**DATASET EXCERPTS**.
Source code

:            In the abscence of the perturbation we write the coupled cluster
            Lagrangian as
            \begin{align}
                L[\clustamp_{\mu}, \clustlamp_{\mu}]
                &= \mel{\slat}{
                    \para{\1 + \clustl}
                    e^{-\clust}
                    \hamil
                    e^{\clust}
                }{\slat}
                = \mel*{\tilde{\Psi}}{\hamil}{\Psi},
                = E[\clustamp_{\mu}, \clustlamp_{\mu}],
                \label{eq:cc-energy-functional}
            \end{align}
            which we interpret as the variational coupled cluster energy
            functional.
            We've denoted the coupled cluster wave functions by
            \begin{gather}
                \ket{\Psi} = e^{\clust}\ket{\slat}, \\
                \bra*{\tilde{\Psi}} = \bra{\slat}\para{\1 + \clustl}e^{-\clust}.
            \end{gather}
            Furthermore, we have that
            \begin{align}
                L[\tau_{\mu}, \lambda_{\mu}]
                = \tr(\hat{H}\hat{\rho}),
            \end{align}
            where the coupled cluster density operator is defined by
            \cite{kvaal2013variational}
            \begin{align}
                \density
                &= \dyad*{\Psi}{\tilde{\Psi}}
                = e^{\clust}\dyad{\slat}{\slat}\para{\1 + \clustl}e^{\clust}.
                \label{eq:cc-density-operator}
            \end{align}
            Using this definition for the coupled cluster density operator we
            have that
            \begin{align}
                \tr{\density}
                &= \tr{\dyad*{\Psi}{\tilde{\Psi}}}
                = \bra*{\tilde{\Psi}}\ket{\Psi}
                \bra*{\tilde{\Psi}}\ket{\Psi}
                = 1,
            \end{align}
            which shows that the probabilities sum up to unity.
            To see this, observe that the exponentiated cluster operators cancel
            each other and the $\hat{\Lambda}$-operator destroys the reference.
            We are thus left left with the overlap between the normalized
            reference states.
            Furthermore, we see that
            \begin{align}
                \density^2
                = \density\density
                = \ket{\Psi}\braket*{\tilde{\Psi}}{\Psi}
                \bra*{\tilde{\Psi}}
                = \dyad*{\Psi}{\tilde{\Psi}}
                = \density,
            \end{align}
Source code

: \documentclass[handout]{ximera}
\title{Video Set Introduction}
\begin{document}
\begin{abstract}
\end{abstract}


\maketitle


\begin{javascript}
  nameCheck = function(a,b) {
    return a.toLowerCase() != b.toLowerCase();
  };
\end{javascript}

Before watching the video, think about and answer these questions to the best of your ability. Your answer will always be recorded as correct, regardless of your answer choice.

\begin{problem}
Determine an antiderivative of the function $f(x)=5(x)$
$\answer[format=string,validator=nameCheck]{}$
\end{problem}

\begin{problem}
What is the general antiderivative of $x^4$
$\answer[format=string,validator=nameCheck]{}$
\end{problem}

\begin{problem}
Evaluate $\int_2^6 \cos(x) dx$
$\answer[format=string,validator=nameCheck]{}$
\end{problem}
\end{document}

**EXERCISE GOAL**. Give the listing above again in full, with no word altered.

**ANSWER TO THIS EXERCISE**.
Source code

:            In the abscence of the perturbation we write the coupled cluster
            Lagrangian as
            \begin{align}
                L[\clustamp_{\mu}, \clustlamp_{\mu}]
                &= \mel{\slat}{
                    \para{\1 + \clustl}
                    e^{-\clust}
                    \hamil
                    e^{\clust}
                }{\slat}
                = \mel*{\tilde{\Psi}}{\hamil}{\Psi},
                = E[\clustamp_{\mu}, \clustlamp_{\mu}],
                \label{eq:cc-energy-functional}
            \end{align}
            which we interpret as the variational coupled cluster energy
            functional.
            We've denoted the coupled cluster wave functions by
            \begin{gather}
                \ket{\Psi} = e^{\clust}\ket{\slat}, \\
                \bra*{\tilde{\Psi}} = \bra{\slat}\para{\1 + \clustl}e^{-\clust}.
            \end{gather}
            Furthermore, we have that
            \begin{align}
                L[\tau_{\mu}, \lambda_{\mu}]
                = \tr(\hat{H}\hat{\rho}),
            \end{align}
            where the coupled cluster density operator is defined by
            \cite{kvaal2013variational}
            \begin{align}
                \density
                &= \dyad*{\Psi}{\tilde{\Psi}}
                = e^{\clust}\dyad{\slat}{\slat}\para{\1 + \clustl}e^{\clust}.
                \label{eq:cc-density-operator}
            \end{align}
            Using this definition for the coupled cluster density operator we
            have that
            \begin{align}
                \tr{\density}
                &= \tr{\dyad*{\Psi}{\tilde{\Psi}}}
                = \bra*{\tilde{\Psi}}\ket{\Psi}
                \bra*{\tilde{\Psi}}\ket{\Psi}
                = 1,
            \end{align}
            which shows that the probabilities sum up to unity.
            To see this, observe that the exponentiated cluster operators cancel
            each other and the $\hat{\Lambda}$-operator destroys the reference.
            We are thus left left with the overlap between the normalized
            reference states.
            Furthermore, we see that
            \begin{align}
                \density^2
                = \density\density
                = \ket{\Psi}\braket*{\tilde{\Psi}}{\Psi}
                \bra*{\tilde{\Psi}}
                = \dyad*{\Psi}{\tilde{\Psi}}
                = \density,
            \end{align}
Source code

: \documentclass[handout]{ximera}
\title{Video Set Introduction}
\begin{document}
\begin{abstract}
\end{abstract}


\maketitle


\begin{javascript}
  nameCheck = function(a,b) {
    return a.toLowerCase() != b.toLowerCase();
  };
\end{javascript}

Before watching the video, think about and answer these questions to the best of your ability. Your answer will always be recorded as correct, regardless of your answer choice.

\begin{problem}
Determine an antiderivative of the function $f(x)=5(x)$
$\answer[format=string,validator=nameCheck]{}$
\end{problem}

\begin{problem}
What is the general antiderivative of $x^4$
$\answer[format=string,validator=nameCheck]{}$
\end{problem}

\begin{problem}
Evaluate $\int_2^6 \cos(x) dx$
$\answer[format=string,validator=nameCheck]{}$
\end{problem}
\end{document}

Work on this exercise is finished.